A Tangled Mess of Atoms
What do you think?
It’s a question we’ve probably been
asked thousands of times in our lives and answered without any great
difficulty. But, have you ever stopped to consider the meaning behind it?
What do YOU think?
Garden at Moat Brae |
I was stumped.
I had no idea what to answer because I
didn’t want to say the wrong thing. I was completely overwhelmed by the
brilliance of this place and its people that I simply didn’t know what to say.
And that’s when I saw it.
Out of the corner of my eye was a
swinging object that appeared at first to not exist. It was there and yet at
the same time it was not, flowing effortlessly through the wind and the trees –
a person.
At first, I thought I was imagining
things. I knew I was overwhelmed, but I didn’t think it had reached the level
where I was hallucinating. I looked again and it was still there.
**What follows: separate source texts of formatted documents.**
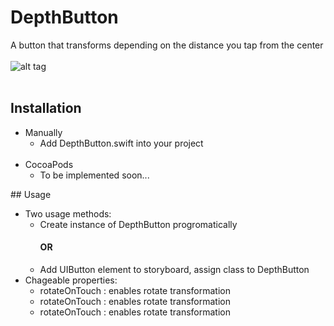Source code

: # DepthButton
A button that transforms depending on the distance you tap from the center
<br><br>
![alt tag](http://i.giphy.com/QrVru4Ae1GjzW.gif)
<br><br>
## Installation
<ul>
  <li>Manually
  <ul><li>Add DepthButton.swift into your project</li></ul>
  </li>
  <br>
  <li>CocoaPods
  <ul><li>To be implemented soon...</li></ul>
</ul>
## Usage
<ul>
  <li>Two usage methods:
    <ul> 
      <li>Create instance of DepthButton progromatically</li>
      <h4>OR</h4>
      <li>Add UIButton element to storyboard, assign class to DepthButton</li>
    </ul>
  </li>
  <li> Chageable properties:
    <ul>
      <li>rotateOnTouch : enables rotate transformation</li>
      <li>rotateOnTouch : enables rotate transformation</li>
      <li>rotateOnTouch : enables rotate transformation</li>
    </ul>
  </li>
</ul>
It wasn’t until the sunlight dimmed
that I finally managed to see that it was in-fact a hanging statue, made out of
chicken wire and invisible string.
Now convinced it was in fact real, I
returned to the question. And that’s when it struck me. They want to know what
my brain is telling me. They want to know what this tangled mess of atoms and
neurons is saying. They want to hear my opinion.
there but not there |
People have asked for my opinion before, but I had never been so struck by the fact that what is real and stands out to me might not for others. Seeing that statue swinging in the wind, I realised that my perception of this immersive experience, might be totally different to the people sitting next to me. The thoughts whirring through my head, might not be the same thoughts whirring through that of my peers and I suddenly understood like never before the reason for the question ‘what do you think.’
there but not there |
It is asked because what I think is different. It is based on my unique perception of information and situations. It is because I understand the world like no one else does.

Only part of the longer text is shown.